### Directions for this task
Check the records below line by line for the string "argument". Give the number of lines that contain it and nothing else.

### Data for this exercise
= = =

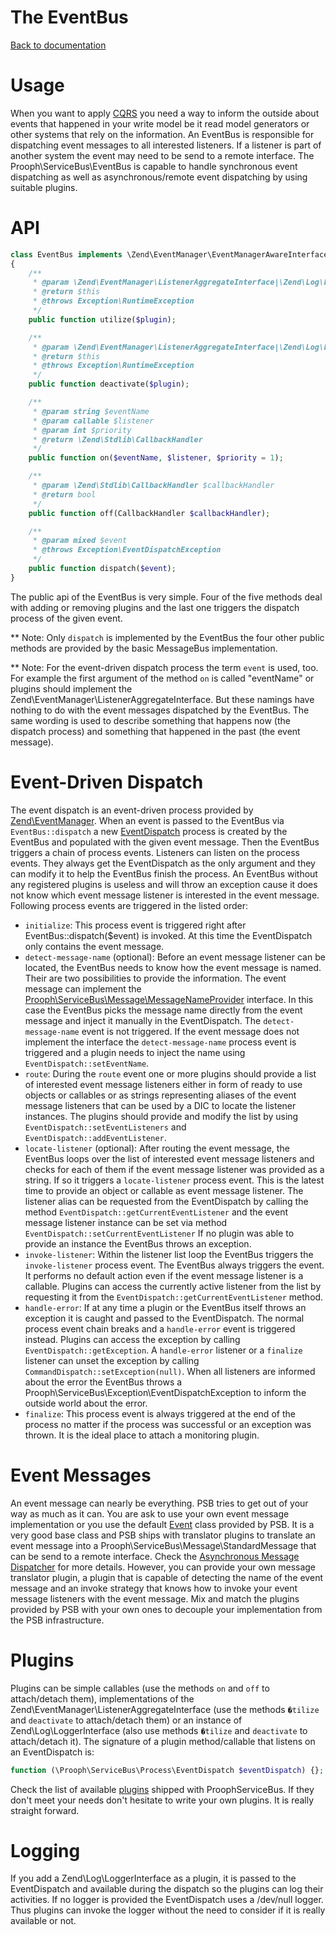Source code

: The EventBus
============

[Back to documentation](../README.md#documentation)

# Usage

When you want to apply [CQRS](http://cqrs.files.wordpress.com/2010/11/cqrs_documents.pdf) you need a way to inform the outside
about events that happened in your write model be it read model generators or other systems that rely on the information.
An EventBus is responsible for dispatching event messages to all interested listeners. If a listener is part of another system
the event may need to be send to a remote interface. The Prooph\ServiceBus\EventBus is capable to handle synchronous event
dispatching as well as asynchronous/remote event dispatching by using suitable plugins.

# API

```php
class EventBus implements \Zend\EventManager\EventManagerAwareInterface
{
    /**
     * @param \Zend\EventManager\ListenerAggregateInterface|\Zend\Log\LoggerInterface $plugin
     * @return $this
     * @throws Exception\RuntimeException
     */
    public function utilize($plugin);

    /**
     * @param \Zend\EventManager\ListenerAggregateInterface|\Zend\Log\LoggerInterface $plugin
     * @return $this
     * @throws Exception\RuntimeException
     */
    public function deactivate($plugin);

    /**
     * @param string $eventName
     * @param callable $listener
     * @param int $priority
     * @return \Zend\Stdlib\CallbackHandler
     */
    public function on($eventName, $listener, $priority = 1);

    /**
     * @param \Zend\Stdlib\CallbackHandler $callbackHandler
     * @return bool
     */
    public function off(CallbackHandler $callbackHandler);

    /**
     * @param mixed $event
     * @throws Exception\EventDispatchException
     */
    public function dispatch($event);
}
```

The public api of the EventBus is very simple. Four of the five methods deal with adding or removing plugins and the last
one triggers the dispatch process of the given event.

** Note: Only `dispatch` is implemented by the EventBus the four other public methods are provided by the basic MessageBus implementation.

** Note: For the event-driven dispatch process the term `event` is used, too.  For example the first argument of the
method `on` is called "eventName" or plugins should implement the Zend\EventManager\ListenerAggregateInterface. But these
namings have nothing to do with the event messages dispatched by the EventBus. The same wording is used to describe something that happens
now (the dispatch process) and something that happened in the past (the event message).

# Event-Driven Dispatch

The event dispatch is an event-driven process provided by [Zend\EventManager](http://framework.zend.com/manual/2.0/en/modules/zend.event-manager.event-manager.html).
When an event is passed to the EventBus via `EventBus::dispatch` a new [EventDispatch](../src/Prooph/ServiceBus/Process/EventDispatch.php) process is created by the EventBus and populated with the given event message.
Then the EventBus triggers a chain of process events. Listeners can listen on the process events. They always get the EventDispatch as the only argument and they can
modify it to help the EventBus finish the process. An EventBus without any registered plugins is useless and will throw an exception cause
it does not know which event message listener is interested in the event message.
Following process events are triggered in the listed order:

- `initialize`: This process event is triggered right after EventBus::dispatch($event) is invoked. At this time the EventDispatch only contains the event message.
- `detect-message-name` (optional): Before an event message listener can be located, the EventBus needs to know how the event message is named. Their are two
possibilities to provide the information. The event message can implement the [Prooph\ServiceBus\Message\MessageNameProvider](../src/Prooph/ServiceBus/Message/MessageNameProvider.php) interface.
In this case the EventBus picks the message name directly from the event message and inject it manually in the EventDispatch. The `detect-message-name` event is not triggered. If the event message
does not implement the interface the `detect-message-name` process event is triggered and a plugin needs to inject the name using `EventDispatch::setEventName`.
- `route`: During the `route` event one or more plugins should provide a list of interested event message listeners either in form of ready to use objects or callables or as strings
representing aliases of the event message listeners that can be used by a DIC to locate the listener instances. The plugins should provide and modify the list by using
`EventDispatch::setEventListeners` and `EventDispatch::addEventListener`.
- `locate-listener` (optional): After routing the event message, the EventBus loops over the list of interested event message listeners and checks for each of them
if the event message listener was provided as a string. If so it triggers a
`locate-listener` process event. This is the latest time to provide an object or callable as event message listener. The listener alias can be requested from the EventDispatch by
calling the method `EventDispatch::getCurrentEventListener` and the event message listener instance can be set via method `EventDispatch::setCurrentEventListener` If no plugin was able to provide an instance the EventBus throws an exception.
- `invoke-listener`: Within the listener list loop the EventBus triggers the `invoke-listener` process event. The EventBus always triggers the event. It performs no default action even if the
event message listener is a callable. Plugins can access the currently active listener from the list by requesting it from the `EventDispatch::getCurrentEventListener` method.
- `handle-error`: If at any time a plugin or the EventBus itself throws an exception it is caught and passed to the EventDispatch. The normal process event chain breaks and a
`handle-error` event is triggered instead. Plugins can access the exception by calling `EventDispatch::getException`.
A `handle-error` listener or a `finalize` listener can unset the exception by calling `CommandDispatch::setException(null)`. When all listeners are informed about the error
the EventBus throws a Prooph\ServiceBus\Exception\EventDispatchException to inform the outside world about the error.
- `finalize`: This process event is always triggered at the end of the process no matter if the process was successful or an exception was thrown. It is the ideal place to
attach a monitoring plugin.

# Event Messages

An event message can nearly be everything. PSB tries to get out of your way as much as it can. You are ask to use your own event message implementation or you use the
default [Event](../src/Prooph/ServiceBus/Event.php) class provided by PSB. It is a very good base class and PSB ships with translator plugins to translate an event message into a Prooph\ServiceBus\Message\StandardMessage
that can be send to a remote interface. Check the [Asynchronous Message Dispatcher](message_dispatcher.md) for more details. However, you can provide
your own message translator plugin, a plugin that is capable of detecting the name of the event message and an invoke strategy that knows how to invoke
your event message listeners with the event message. Mix and match the plugins provided by PSB with your own ones to decouple your implementation from the PSB infrastructure.

# Plugins

Plugins can be simple callables (use the methods `on` and `off` to attach/detach them), implementations of the
Zend\EventManager\ListenerAggregateInterface (use the methods `�tilize` and `deactivate` to attach/detach them) or an instance of
Zend\Log\LoggerInterface (also use methods `�tilize` and `deactivate` to attach/detach it).
The signature of a plugin method/callable that listens on an EventDispatch is:

```php
function (\Prooph\ServiceBus\Process\EventDispatch $eventDispatch) {};
```

Check the list of available [plugins](plugins.md) shipped with ProophServiceBus. If they don't meet your needs don't hesitate to write your
own plugins. It is really straight forward.

# Logging

If you add a Zend\Log\LoggerInterface as a plugin, it is passed to the EventDispatch and available during the dispatch so the
plugins can log their activities. If no logger is provided the EventDispatch uses a /dev/null logger. Thus plugins can
invoke the logger without the need to consider if it is really available or not.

= = =

### Exercise solution
2